Okay guys--for the first time in over ten years (actually, more) I am stumped on an ID! 

I go to Petco a few months back, and do precisely what we are not supposed to do--buy a frog I cannot identify 

Just what the hell is a "general" tree frog ?!? 

Okay, as photography is something I am almost as bad at as bowling (hey, I can sing and blow harp), a pic will probably not help... 

It is a little brownish hylid-looking thing, about the size of a squirrel tree frog, with a medium build; has lots of light yellowish-cream flecks on its back; and a real nice red suffusion on its belly, legs and toes. It cost $9.99. Its SKU # is... 

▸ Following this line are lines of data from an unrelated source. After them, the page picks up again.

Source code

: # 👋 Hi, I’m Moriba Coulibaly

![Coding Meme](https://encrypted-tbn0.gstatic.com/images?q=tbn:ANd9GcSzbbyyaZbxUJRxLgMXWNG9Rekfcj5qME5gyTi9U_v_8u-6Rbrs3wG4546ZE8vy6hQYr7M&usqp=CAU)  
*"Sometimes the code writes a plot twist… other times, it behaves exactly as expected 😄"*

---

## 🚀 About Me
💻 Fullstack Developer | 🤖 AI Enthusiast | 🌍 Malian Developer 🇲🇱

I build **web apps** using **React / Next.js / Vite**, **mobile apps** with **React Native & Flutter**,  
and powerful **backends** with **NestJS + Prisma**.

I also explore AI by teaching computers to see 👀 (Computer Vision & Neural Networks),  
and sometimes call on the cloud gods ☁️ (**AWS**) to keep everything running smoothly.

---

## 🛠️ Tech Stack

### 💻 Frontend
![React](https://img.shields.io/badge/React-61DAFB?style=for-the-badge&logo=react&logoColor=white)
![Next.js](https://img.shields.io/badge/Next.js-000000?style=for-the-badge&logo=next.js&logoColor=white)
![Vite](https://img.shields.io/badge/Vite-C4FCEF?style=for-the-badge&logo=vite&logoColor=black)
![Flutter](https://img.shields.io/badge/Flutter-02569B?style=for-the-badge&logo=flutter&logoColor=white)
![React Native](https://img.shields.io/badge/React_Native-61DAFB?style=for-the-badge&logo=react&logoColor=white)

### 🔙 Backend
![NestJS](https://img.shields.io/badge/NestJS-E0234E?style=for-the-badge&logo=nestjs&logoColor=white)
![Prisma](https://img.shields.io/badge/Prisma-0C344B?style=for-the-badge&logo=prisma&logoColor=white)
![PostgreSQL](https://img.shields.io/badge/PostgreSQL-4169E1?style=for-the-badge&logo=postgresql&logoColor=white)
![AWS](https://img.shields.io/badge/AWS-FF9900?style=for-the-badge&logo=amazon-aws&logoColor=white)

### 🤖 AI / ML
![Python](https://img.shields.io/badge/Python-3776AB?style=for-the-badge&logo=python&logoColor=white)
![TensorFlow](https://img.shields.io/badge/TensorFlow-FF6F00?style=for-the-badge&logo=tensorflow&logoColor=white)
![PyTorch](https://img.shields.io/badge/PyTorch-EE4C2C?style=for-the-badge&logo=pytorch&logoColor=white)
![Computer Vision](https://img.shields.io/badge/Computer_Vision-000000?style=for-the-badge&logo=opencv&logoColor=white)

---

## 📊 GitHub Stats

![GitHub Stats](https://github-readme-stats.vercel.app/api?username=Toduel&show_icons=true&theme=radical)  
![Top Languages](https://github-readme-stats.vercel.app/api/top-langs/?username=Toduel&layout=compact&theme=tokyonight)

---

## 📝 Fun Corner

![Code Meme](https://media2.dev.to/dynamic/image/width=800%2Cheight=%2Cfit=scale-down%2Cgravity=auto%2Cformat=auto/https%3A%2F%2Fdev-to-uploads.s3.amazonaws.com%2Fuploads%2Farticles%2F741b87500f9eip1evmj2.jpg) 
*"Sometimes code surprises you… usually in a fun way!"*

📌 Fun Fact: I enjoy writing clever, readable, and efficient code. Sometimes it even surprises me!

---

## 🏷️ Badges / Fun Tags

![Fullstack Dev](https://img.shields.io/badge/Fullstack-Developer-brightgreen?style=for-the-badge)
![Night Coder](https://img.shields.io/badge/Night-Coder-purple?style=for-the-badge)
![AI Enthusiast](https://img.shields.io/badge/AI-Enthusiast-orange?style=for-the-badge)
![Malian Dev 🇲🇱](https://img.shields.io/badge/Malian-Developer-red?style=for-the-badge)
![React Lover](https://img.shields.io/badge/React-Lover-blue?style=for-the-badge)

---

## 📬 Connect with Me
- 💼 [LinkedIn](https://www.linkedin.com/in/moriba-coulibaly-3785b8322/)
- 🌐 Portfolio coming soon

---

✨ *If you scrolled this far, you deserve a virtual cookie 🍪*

Seriously, I think it is a hylid, as it has a roundish face; I have Hyperolius, and it don't look like one. At first (s)he was shy but now acts like yer typical hylid. Could it be--no, I don't know any H. squirella or Pine Woods TFs with red undersides! 

HAS ANYONE SEEN SOMETHING LIKE THIS AT THEIR LOCAL PETCO?!? 

And if not--if I take her(?) to the Reptile Expo in White Plains, can somebody here recommend someone to help ID her? 

LET ME REITERATE: I simply do not possess the photography skills to get a usable shot. For any of you who attend the show in White Plains can you recommend someone for me to show this animal to? 

OR 

Is there someone in the NY metro area who is comfortable IDing an exotic hylid? A herpetologist at an area college who is a real expert?!? 

Er, help...


----------



## Frogtofall (Feb 16, 2006)

Even a crappy picture is better than nothing. Your description fits the bill for many.


----------



## Jer (Feb 9, 2008)

I swear I just replied to this but I don't see my post anywhere???

If it was $9.99 then it is probably green tree frog, _Hyla cinerea_.


----------